I'm supposed to be in court in Riverside County, California right now. See, a few years ago I wrote this thing about how the Bratz dolls, the first dolls in the history of slutty-looking dolls to unseat Barbie for slutty looking doll hegemony (and the career ender of numerous highly remunerated Mattel executives), were actually masterminded inside the Mattel design center. Apparently they were scrapped because upper management didn't want to do anything to "cannibalize" their Barbie brand so the idea went nowhere and a doll designer took it to this guy who owned a scrappy little toy company that mostly specialized in competing for third and fourth tier licensing rights — like say, the right to manufacture keychains featuring crude electronic games bedecked in Pokemon logos — and that guy, with the help of a few more designers and a few thousand Shenzhen factory workers, turned the sketches into a multibillion dollar property. Well, Mattel is a litigious company — they were once known to sue Barbie fan clubs for trademark infringement — and when they read my story they apparently launched some sort of investigation and eventually sued the Bratz guys. Last summer I got deposed.
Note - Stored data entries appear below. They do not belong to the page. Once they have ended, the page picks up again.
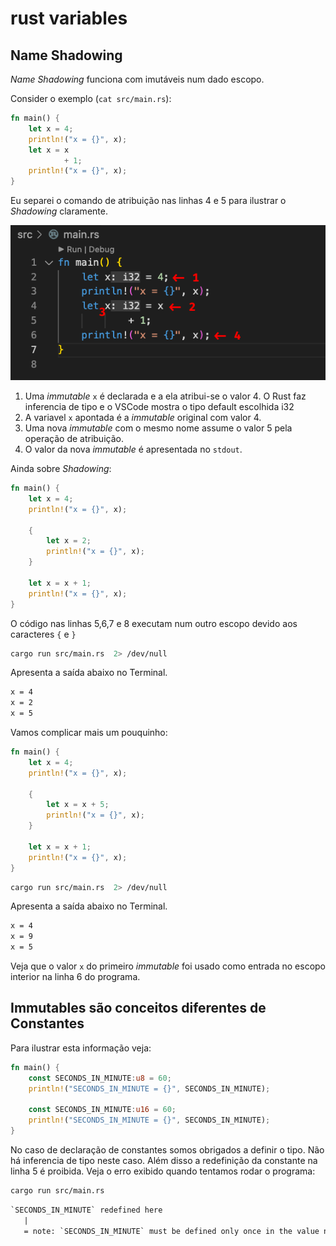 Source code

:# rust variables

## Name Shadowing

*Name Shadowing* funciona com imutáveis num dado escopo.

Consider o exemplo (`cat src/main.rs`):

```rust
fn main() {
    let x = 4;
    println!("x = {}", x);
    let x = x
            + 1;
    println!("x = {}", x);
}
```

Eu separei o comando de atribuição nas linhas 4 e 5 para ilustrar o *Shadowing* claramente.

![rust-escopo-01](rust-escopo-01.png)

1. Uma *immutable* `x` é declarada e a ela atribui-se o valor 4. O Rust faz inferencia de tipo e o VSCode mostra o tipo default escolhida i32
2. A variavel `x` apontada é a *immutable* original com valor 4.
3. Uma nova *immutable* com o mesmo nome assume o valor 5 pela operação de atribuição.
4. O valor da nova *immutable* é apresentada no `stdout`.

Ainda sobre *Shadowing*:

```rust
fn main() {
    let x = 4;
    println!("x = {}", x);

    {
        let x = 2;
        println!("x = {}", x);
    }

    let x = x + 1;
    println!("x = {}", x);
}
```

O código nas linhas 5,6,7 e 8 executam num outro escopo devido aos caracteres `{` e `}`

```bash
cargo run src/main.rs  2> /dev/null
```

Apresenta a saída abaixo no Terminal.

```txt
x = 4
x = 2
x = 5
```

Vamos complicar mais um pouquinho:

```rust
fn main() {
    let x = 4;
    println!("x = {}", x);

    {
        let x = x + 5;
        println!("x = {}", x);
    }

    let x = x + 1;
    println!("x = {}", x);
}
```

```bash
cargo run src/main.rs  2> /dev/null
```

Apresenta a saída abaixo no Terminal.

```txt
x = 4
x = 9
x = 5
```

Veja que o valor `x` do primeiro *immutable* foi usado como entrada no escopo interior na linha 6 do programa.

## Immutables são conceitos diferentes de Constantes

Para ilustrar esta informação veja:

```rust
fn main() {
    const SECONDS_IN_MINUTE:u8 = 60;
    println!("SECONDS_IN_MINUTE = {}", SECONDS_IN_MINUTE);

    const SECONDS_IN_MINUTE:u16 = 60;
    println!("SECONDS_IN_MINUTE = {}", SECONDS_IN_MINUTE);
}
```

No caso de declaração de constantes somos obrigados a definir o tipo. Não há inferencia de tipo neste caso. Além disso a redefinição da constante na linha 5 é proibida. Veja o erro exibido quando tentamos rodar o programa:

```bash
cargo run src/main.rs
```

```txt
`SECONDS_IN_MINUTE` redefined here
   |
   = note: `SECONDS_IN_MINUTE` must be defined only once in the value namespace of this block
```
It was no small feat for the Mattel lawyers to track me down, probably because I had so cleverly in the interim changed my common-law name to "Moe," but after numerous false starts they finally convinced me and seven or eight lawyers to show up in a conference room someplace downtown for a few hours of grilling about a story about which I couldn't have ethically provided any information even if I remembered it, which I of course did not. As we left, my lawyer, the in-house counsel of Dow Jones, marveled at the billable hours that had been assembled for our presence alone. It was enough to fund a reality show-worthy bar mitzvah. And they'd been at this case for years!
Today the case is supposed to go to trial and I am apparently, according to an email from the Gawker office manager, to be there, although I am not, because I don't leave my house to buy toilet paper if there is perfectly decent newspaper lying around, and the thing is going down in California. But it's fascinating to read about the internal memos describing the increasingly heated battles between these two dolls: "The House Is On Fire!" one is titled; fixing the problem will require "grenades."
"Complacency will kill us," the company concluded.
But when you live in a country in which a few sketches depicting dolls with stoned eyes and platform shoes and oversized heads vaguely conjuring anorexia is multibillion dollar "intellectual property" whose protection demands numerous eight figure retainers funding whole divisions of preposterously well-educated legal minds and even holds a few multimillion dollar holiday bonuses in the balance, it's hard to feel anything other than "complacency."